Here are the specific details of my configuration:
An example of my problem can be easily reproduced by using the stock example snippet:
import sys
import time
import logging
from watchdog.observers import Observer
from watchdog.events import LoggingEventHandler
if __name__ == "__main__":
logging.basicConfig(level=logging.INFO,
format='%(asctime)s - %(message)s',
datefmt='%Y-%m-%d %H:%M:%S')
event_handler = LoggingEventHandler()
observer = Observer()
observer.schedule(event_handler, path=sys.argv[1], recursive=False)
observer.start()
try:
while True:
time.sleep(1)
except KeyboardInterrupt:
observer.stop()
observer.join()
If you start this on a network directory, and then make changes from the same system, the events are dispatched. But if you then make changes to the directory from another machine on the network, no events are dispatched.
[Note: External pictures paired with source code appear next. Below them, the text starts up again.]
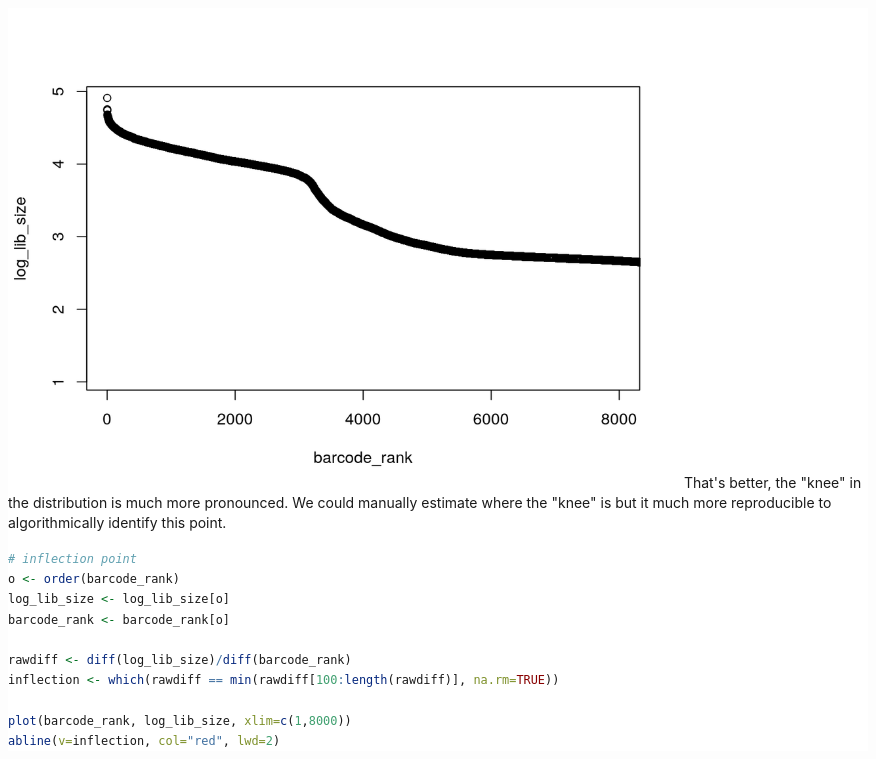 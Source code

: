 <img src="05-L1-process-raw_files/figure-html/unnamed-chunk-12-1.png" width="672" />
That's better, the "knee" in the distribution is much more pronounced. We 
could manually estimate where the "knee" is but it much more reproducible to
algorithmically identify this point.


```r
# inflection point
o <- order(barcode_rank)
log_lib_size <- log_lib_size[o]
barcode_rank <- barcode_rank[o]

rawdiff <- diff(log_lib_size)/diff(barcode_rank)
inflection <- which(rawdiff == min(rawdiff[100:length(rawdiff)], na.rm=TRUE))

plot(barcode_rank, log_lib_size, xlim=c(1,8000))
abline(v=inflection, col="red", lwd=2)
```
Am I missing something regarding limitations of kqueue (or could be FSEvents on OSX, since it says its preferred first by Watchdog)?
I was stoked on this python package, and was going to start using it for other scripts to replace filesystem polling, but I can't seem to find any information regarding why I am seeing this issue.
Update
I also tested MacFSEvents and got the same problem. Then I modified the above test script to forcibly try different observers:
# does not work with remote changes
from watchdog.observers.fsevents import FSEventsObserver as Observer
# does not work with remote changes
from watchdog.observers.kqueue import KqueueObserver as Observer
# only option that works because its actually polling every second
from watchdog.observers.polling import PollingObserver as Observer
So at least for now, I can use the polling observer and not have to modify my code, until someone can shed some light on the real problem I am having.
I'm pretty sure filesystem events don't work over NFS - the reason being that the way the kernel manages file system events normally is that it has a layer in the kernel that triggers on activity - with NFS there's no facility for notifying of changes, you can only get a list of inodes, write some blocks, read some blocks.. etc. It's pretty minimal.
For filesystem events to work over NFS, you would have to be constantly polling the NFS server.
There may be some facility for this with AFP, which if you've got the juice you can just install netatalk and try that.
If you absolutely need to do something like this and netatalk doesn't do it - your best bet is to get OSXFuse up and running and write an NFS overlay that actually does just sit there and poll for changes. But, you'll be limited to 'truncated,modified,appended,deleted', etc.